All of these proposals have been introduced in the past and defeated by majority Democrats in the Legislature.

House Speaker Calvin Say said lawmakers have always tried to remain open to the governor's proposals while considering the other financial needs of the state, such as funding for a new prison, money to address reforms at the Hawaii Youth Correctional Facility and funds for public education, among others.

"When your household budget is doing well after a long period of struggle, would you automatically go out and spend all your surplus money?" said Say (D, St. Louis Heights-Wilhelmina Rise) in a statement. "In our family we save for the future, we invest in areas that we weren't able to take care of when times were bad, and we anticipate what costs might be coming up."

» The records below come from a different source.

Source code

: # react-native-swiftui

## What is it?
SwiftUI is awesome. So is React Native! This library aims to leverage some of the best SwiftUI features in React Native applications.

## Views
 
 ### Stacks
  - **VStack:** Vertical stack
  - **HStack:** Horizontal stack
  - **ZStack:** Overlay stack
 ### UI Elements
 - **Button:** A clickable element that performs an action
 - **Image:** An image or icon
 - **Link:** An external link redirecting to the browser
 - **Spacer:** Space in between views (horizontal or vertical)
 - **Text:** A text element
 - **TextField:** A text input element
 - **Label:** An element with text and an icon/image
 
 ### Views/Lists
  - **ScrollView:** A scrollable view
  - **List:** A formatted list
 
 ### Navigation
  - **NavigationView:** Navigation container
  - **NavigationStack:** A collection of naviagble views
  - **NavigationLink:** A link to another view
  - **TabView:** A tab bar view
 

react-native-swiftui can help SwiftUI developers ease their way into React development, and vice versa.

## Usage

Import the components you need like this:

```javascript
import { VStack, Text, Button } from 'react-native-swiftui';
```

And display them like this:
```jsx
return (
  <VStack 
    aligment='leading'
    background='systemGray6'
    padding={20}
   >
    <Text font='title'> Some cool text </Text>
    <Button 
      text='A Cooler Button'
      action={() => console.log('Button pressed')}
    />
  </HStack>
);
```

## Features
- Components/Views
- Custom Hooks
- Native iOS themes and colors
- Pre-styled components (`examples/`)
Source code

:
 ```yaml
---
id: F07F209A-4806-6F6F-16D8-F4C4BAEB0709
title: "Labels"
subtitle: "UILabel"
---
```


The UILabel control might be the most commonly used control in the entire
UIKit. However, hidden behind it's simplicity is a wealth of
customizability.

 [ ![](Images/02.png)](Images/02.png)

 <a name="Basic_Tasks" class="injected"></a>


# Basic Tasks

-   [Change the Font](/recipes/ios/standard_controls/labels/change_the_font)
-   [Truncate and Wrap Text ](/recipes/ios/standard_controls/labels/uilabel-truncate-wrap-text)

The Legislature approved an $8.9 billion two-year general fund budget this year that included money for government employee pay raises, education initiatives and anti-drug programs.

Lingle is expected to deliver her proposed supplemental budget to lawmakers for consideration in December. She says her office has not yet determined the amount of any tax reductions or refunds she might seek.

She noted that the state Constitution includes a provision stating that if the surplus in the general fund is greater than 5 percent of general fund revenues for two consecutive fiscal years, the Legislature is required to provide tax refunds or tax credits.

The state ended the 2005 fiscal year with a surplus of $486 million, according to the state Department of Budget and Finance, which also predicts a surplus of about $473 million at the end of the 2006 fiscal year on June 30.

"What we're saying is, let's not wait," Lingle said. "Let's do it now, in '06, when people really need the tax relief."